Live Satoshi Uematsu named
as suspect in Japan care home stabbing that killed 19 – latest
Man armed with a knife
attacked facility for disabled people in Sagamihara, outside Tokyo, before
turning himself in to police.
The man who claimed he
wanted to kill disabled people left at least 19 dead and 26 others injured
after a knife attack at a care facility in Japan.
Petrified staff at the
Tsukui Yamayuri En (Tsukui Lily Garden) facility in Sagamihara, south of Tokyo,
called police at about 2.30am local time after the suspect, named as Satoshi
Uematsu, launched his attack. It was the country’s worst mass killing in
decades.
Emergency workers said at
least 20 of the wounded had sustained serious injuries, according to the Kyodo
news agency.
Police in Kanagawa
prefecture said Uematsu had driven to the nearby Tsukui police station and
turned himself in after the attack.
“I did it,” the 26-year-old
former employee of the facility was quoted as saying. “It is better that
disabled people disappear,” he was said to have added.
Uematsu, a resident of
Sagamighara, was carrying a bag full of knives and other sharp-edged tools,
some of which were bloodstained, when he handed himself in.

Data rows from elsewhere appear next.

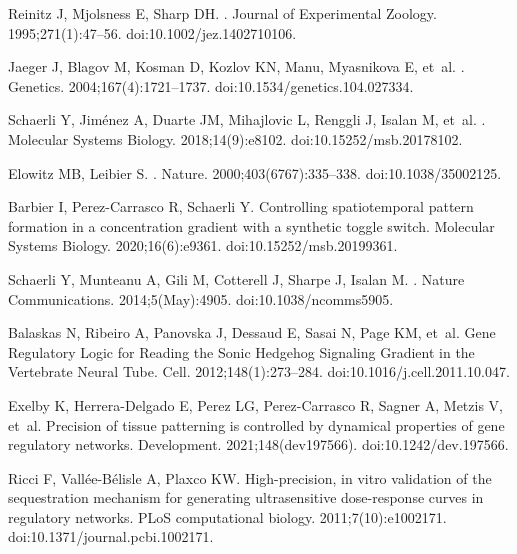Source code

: \documentclass[10pt,letterpaper]{article}
\begin{document}
\begin{thebibliography}{10}
Reinitz J, Mjolsness E, Sharp DH.
.
\newblock Journal of Experimental Zoology. 1995;271(1):47--56.
\newblock doi:{10.1002/jez.1402710106}.

Jaeger J, Blagov M, Kosman D, Kozlov KN, Manu, Myasnikova E, et~al.
.
\newblock Genetics. 2004;167(4):1721--1737.
\newblock doi:{10.1534/genetics.104.027334}.

Schaerli Y, Jim{\'{e}}nez A, Duarte JM, Mihajlovic L, Renggli J, Isalan M,
  et~al.
.
\newblock Molecular Systems Biology. 2018;14(9):e8102.
\newblock doi:{10.15252/msb.20178102}.

Elowitz MB, Leibier S.
.
\newblock Nature. 2000;403(6767):335--338.
\newblock doi:{10.1038/35002125}.

Barbier I, Perez-Carrasco R, Schaerli Y.
\newblock Controlling spatiotemporal pattern formation in a concentration
  gradient with a synthetic toggle switch.
\newblock Molecular Systems Biology. 2020;16(6):e9361.
\newblock doi:{10.15252/msb.20199361}.

Schaerli Y, Munteanu A, Gili M, Cotterell J, Sharpe J, Isalan M.
.
\newblock Nature Communications. 2014;5(May):4905.
\newblock doi:{10.1038/ncomms5905}.

Balaskas N, Ribeiro A, Panovska J, Dessaud E, Sasai N, Page KM, et~al.
\newblock Gene {Regulatory} {Logic} for {Reading} the {Sonic} {Hedgehog}
  {Signaling} {Gradient} in the {Vertebrate} {Neural} {Tube}.
\newblock Cell. 2012;148(1):273--284.
\newblock doi:{10.1016/j.cell.2011.10.047}.

Exelby K, Herrera-Delgado E, Perez LG, Perez-Carrasco R, Sagner A, Metzis V,
  et~al.
\newblock Precision of tissue patterning is controlled by dynamical properties
  of gene regulatory networks.
\newblock Development. 2021;148(dev197566).
\newblock doi:{10.1242/dev.197566}.

Ricci F, Vallée-Bélisle A, Plaxco KW.
\newblock High-precision, in vitro validation of the sequestration mechanism
  for generating ultrasensitive dose-response curves in regulatory networks.
\newblock PLoS computational biology. 2011;7(10):e1002171.
\newblock doi:{10.1371/journal.pcbi.1002171}.


\end{thebibliography}
\end{document}
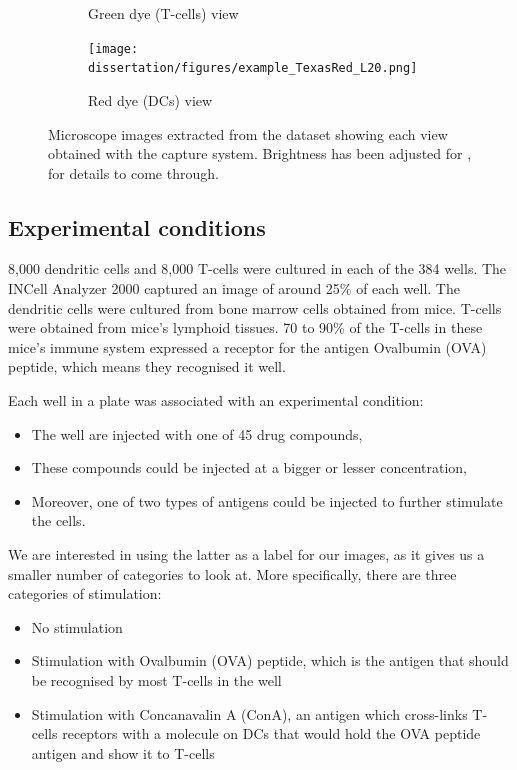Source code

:\begin{figure}[h]
\begin{subfigure}[h!]{0.3\textwidth}
        \caption{Green dye (T-cells) view}
        \label{fig:fov_fitc}
    \end{subfigure}
    \begin{subfigure}[h!]{0.3\textwidth}
        \texttt{[image: dissertation/figures/example\_TexasRed\_L20.png]}
        \caption{Red dye (DCs) view}
        \label{fig:fov_tr}
    \end{subfigure}
    \caption{Microscope images extracted from the dataset showing each view obtained with the capture system. Brightness has been adjusted for ,  for details to come through.}
    \label{fig:fov}
\end{figure}

\subsection{Experimental conditions}

8,000 dendritic cells and 8,000 T-cells were cultured in each of the 384 wells. The INCell Analyzer 2000 captured an image of around 25\% of each well. The dendritic cells were cultured from bone marrow cells obtained from mice. T-cells were obtained from mice's lymphoid tissues. 70 to 90\% of the T-cells in these mice's immune system expressed a receptor for the antigen Ovalbumin (OVA) peptide, which means they recognised it well.

Each well in a plate was associated with an experimental condition:
\begin{itemize}
    \item The well are injected with one of 45 drug compounds, %
    \item These compounds could be injected at a bigger or lesser concentration,
    \item Moreover, one of two types of antigens could be injected to further stimulate the cells.
\end{itemize}

We are interested in using the latter as a label for our images, as it gives us a smaller number of categories to look at. More specifically, there are three categories of stimulation:
\begin{itemize}
    \item No stimulation
    \item Stimulation with Ovalbumin (OVA) peptide, which is the antigen that should be recognised by most T-cells in the well
    \item Stimulation with Concanavalin A (ConA), an antigen which cross-links T-cells receptors with a molecule on DCs that would hold the OVA peptide antigen and show it to T-cells
\end{itemize}

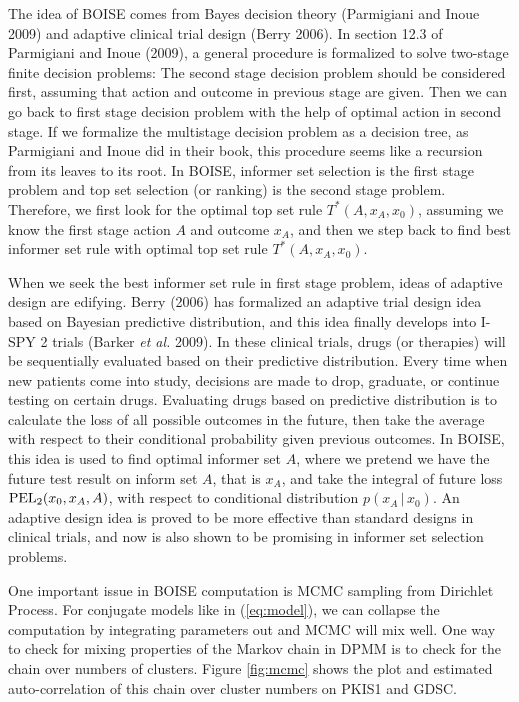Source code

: \documentclass[12pt]{article}
\begin{document}
The idea of BOISE comes from Bayes decision theory (Parmigiani and Inoue 2009) and adaptive clinical trial design (Berry 2006). In section 12.3 of Parmigiani and Inoue (2009), a general procedure is formalized to solve two-stage finite decision problems: The second stage decision problem should be considered first, assuming that action and outcome in previous stage are given. Then we can go back to first stage decision problem with the help of optimal action in second stage. If we formalize the multistage decision problem as a decision tree, as Parmigiani and Inoue did in their book, this procedure seems like a recursion from its leaves to its root. In BOISE, informer set selection is the first stage problem and top set selection (or ranking) is the second stage problem. Therefore, we first look for the optimal top set rule $T^*(A,x_A,x_0)$, assuming we know the first stage action $A$ and outcome $x_A$, and then we step back to find best informer set rule with optimal top set rule $T^*(A,x_A,x_0)$. 

When we seek the best informer set rule in first stage problem, ideas of adaptive design are edifying. Berry (2006) has formalized an adaptive trial design idea based on Bayesian predictive distribution, and this idea finally develops into I-SPY 2 trials (Barker {\em et al.} 2009). In these clinical trials, drugs (or therapies) will be sequentially evaluated based on their predictive distribution. Every time when new patients come into study, decisions are made to drop, graduate, or continue testing on certain drugs. Evaluating drugs based on predictive distribution is to calculate the loss of all possible outcomes in the future, then take the average with respect to their conditional probability given previous outcomes. In BOISE, this idea is used to find optimal informer set $A$, where we pretend we have the future test result on inform set $A$, that is $x_A$, and take the integral of future loss ${\rm PEL}_2(x_0,x_A,A)$, with respect to conditional distribution $p(x_A\,|\,x_0)$. An adaptive design idea is proved to be more effective than standard designs in clinical trials, and now is also shown to be promising in informer set selection problems. 

One important issue in BOISE computation is MCMC sampling from Dirichlet Process. For conjugate models like in (\ref{eq:model}), we can collapse the computation by integrating parameters out and MCMC will mix well. One way to check for mixing properties of the Markov chain in DPMM is to check for the chain over numbers of clusters. Figure \ref{fig:mcmc} shows the plot and estimated auto-correlation of this chain over cluster numbers on PKIS1 and GDSC. 
\end{document}
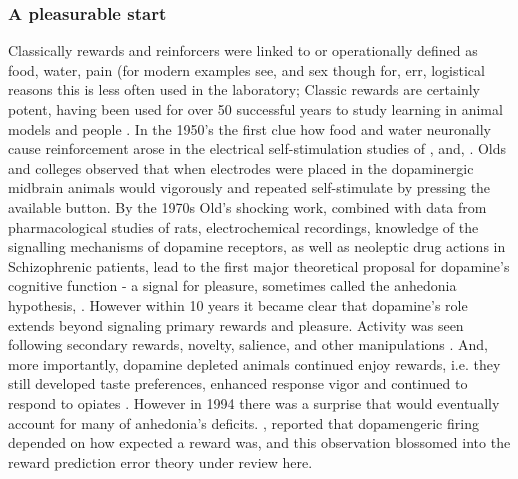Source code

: \documentclass[doc,12pt]{apa}        %
\begin{document}
\subsubsection{A pleasurable start} %
\label{subsub:start}
Classically rewards and reinforcers were linked to or operationally defined as food, water, pain (for modern examples see,  and sex though for, err, logistical reasons this is less often used in the laboratory; Classic rewards are certainly potent, having been used for over 50 successful years to study learning in animal models \cite{iversen:2007aa} and people \cite{Kim:2010p7248,Montague:2006mz}.  In the 1950's the first clue how food and water neuronally cause reinforcement arose in the electrical self-stimulation studies of , and, .  Olds and colleges observed that when electrodes were placed in the dopaminergic midbrain animals would vigorously and repeated self-stimulate by pressing the available button.  By the 1970s Old's shocking work, combined with data from pharmacological studies of rats, electrochemical recordings, knowledge of the signalling mechanisms of dopamine receptors, as well as neoleptic drug actions in Schizophrenic patients, lead to the first major theoretical proposal for dopamine's cognitive function - a signal for pleasure, sometimes called the anhedonia hypothesis, \cite{Wise:1978p8771}.  However within 10 years it became clear that dopamine's role extends beyond signaling primary rewards and pleasure. Activity was seen following secondary rewards, novelty, salience, and other manipulations \cite{Spanagel:1999p8515, Salamone:2005p8774, BrombergMartin:2010p8834}.  And, more importantly, dopamine depleted animals continued enjoy rewards, i.e. they still developed taste preferences, enhanced response vigor \cite{Cannon:2003p8513} and continued to respond to opiates \cite{Hnasko:2005p8832}.  However in 1994 there was a surprise that would eventually account for many of anhedonia's deficits.  , reported that dopamengeric firing depended on how expected a reward was, and this observation blossomed into the reward prediction error theory under review here.
\end{document}
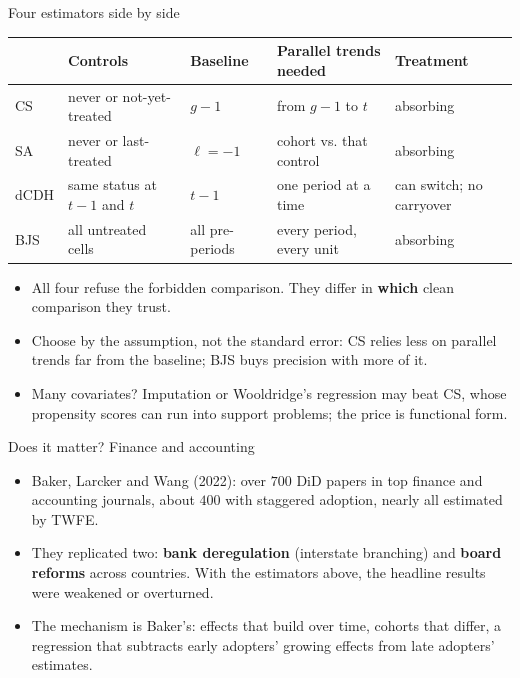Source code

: \documentclass[
  11pt,
  ignorenonframetext,
  aspectratio=169,
]{beamer}
\providecommand{\tightlist}{%
  \setlength{\itemsep}{0pt}\setlength{\parskip}{0pt}}
\begin{document}
\begin{frame}{Four estimators side by side}
\protect{}\label{four-estimators-side-by-side}
\begin{center}\scriptsize
\begin{tabular}{lllll}
\toprule
 & Controls & Baseline & Parallel trends needed & Treatment \\
\midrule
CS & never or not-yet-treated & $g - 1$ & from $g - 1$ to $t$ & absorbing \\
SA & never or last-treated & $\ell = -1$ & cohort vs. that control & absorbing \\
dCDH & same status at $t-1$ and $t$ & $t - 1$ & one period at a time & can switch; no carryover \\
BJS & all untreated cells & all pre-periods & every period, every unit & absorbing \\
\bottomrule
\end{tabular}
\end{center}

\begin{itemize}
\tightlist
\item
  All four refuse the forbidden comparison. They differ in
  \textbf{which} clean comparison they trust.
\item
  Choose by the assumption, not the standard error: CS relies less on
  parallel trends far from the baseline; BJS buys precision with more of
  it.
\item
  Many covariates? Imputation or Wooldridge's regression may beat CS,
  whose propensity scores can run into support problems; the price is
  functional form.
\end{itemize}
\end{frame}

\begin{frame}{Does it matter? Finance and accounting}
\protect{}\label{does-it-matter-finance-and-accounting}
\begin{itemize}
\tightlist
\item
  Baker, Larcker and Wang (2022): over \(700\) DiD papers in top finance
  and accounting journals, about \(400\) with staggered adoption, nearly
  all estimated by TWFE.
\item
  They replicated two: \textbf{bank deregulation} (interstate branching)
  and \textbf{board reforms} across countries. With the estimators
  above, the headline results were weakened or overturned.
\item
  The mechanism is Baker's: effects that build over time, cohorts that
  differ, a regression that subtracts early adopters' growing effects
  from late adopters' estimates.
\end{itemize}
\end{frame}
\end{document}
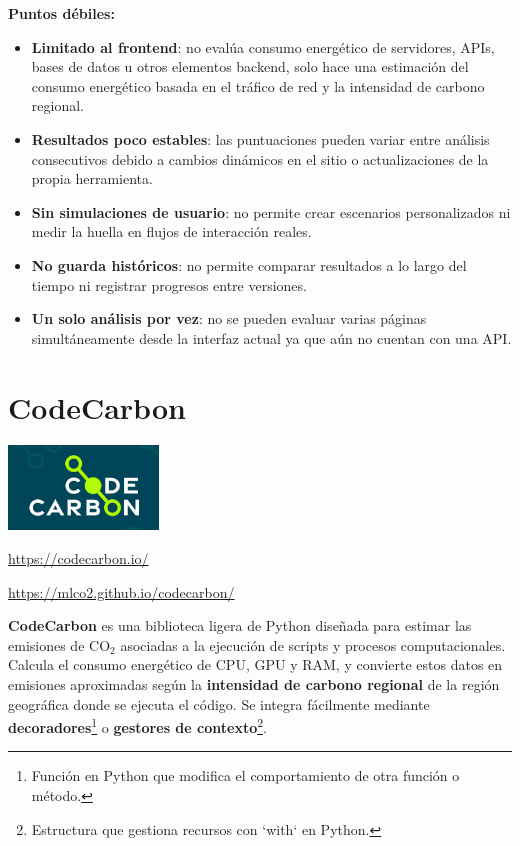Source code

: \documentclass[12pt,a4paper]{report}
\begin{document}
\textbf{Puntos débiles:}
\begin{itemize}
  \item \textbf{Limitado al frontend}: no evalúa consumo energético de servidores, APIs, bases de datos u otros elementos backend, solo hace una estimación del consumo energético basada en el tráfico de red y la intensidad de carbono regional.
  \item \textbf{Resultados poco estables}: las puntuaciones pueden variar entre análisis consecutivos debido a cambios dinámicos en el sitio o actualizaciones de la propia herramienta.
  \item \textbf{Sin simulaciones de usuario}: no permite crear escenarios personalizados ni medir la huella en flujos de interacción reales.
  \item \textbf{No guarda históricos}: no permite comparar resultados a lo largo del tiempo ni registrar progresos entre versiones.
  \item \textbf{Un solo análisis por vez}: no se pueden evaluar varias páginas simultáneamente desde la interfaz actual ya que aún no cuentan con una API.
\end{itemize}

\section*{\textbf{CodeCarbon}}

\begin{center}
\includegraphics[width=0.3\textwidth]{imagenes/CodeCarbon_Logo.jpg}
\end{center}

\url{https://codecarbon.io/}

\url{https://mlco2.github.io/codecarbon/}

\textbf{CodeCarbon} es una biblioteca ligera de Python diseñada para estimar las emisiones de CO$_2$ asociadas a la ejecución de scripts y procesos computacionales. Calcula el consumo energético de CPU, GPU y RAM, y convierte estos datos en emisiones aproximadas según la \textbf{intensidad de carbono regional} de la región geográfica donde se ejecuta el código. Se integra fácilmente mediante \textbf{decoradores}\footnote{Función en Python que modifica el comportamiento de otra función o método.} o \textbf{gestores de contexto}\footnote{Estructura que gestiona recursos con `with` en Python.}.
\end{document}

A police spokesman declined
to give details of the investigation, saying: “We are still confirming details
of the case.”
Nine women and 10 men were
killed, the fire department was quoted as saying, and they ranged in age from
18 to 70.
Police have yet to formally
establish a motive for the attack. However, Uematsu was put in hospital earlier
this year for almost two weeks after he said he would kill disabled people.
Authorities said Uematsu
had been “involuntarily committed” to hospital on 19 February, after police in
the town of Tsukui contacted him in response to a letter he had attempted to
pass to the speaker of the lower house of Japan’s parliament.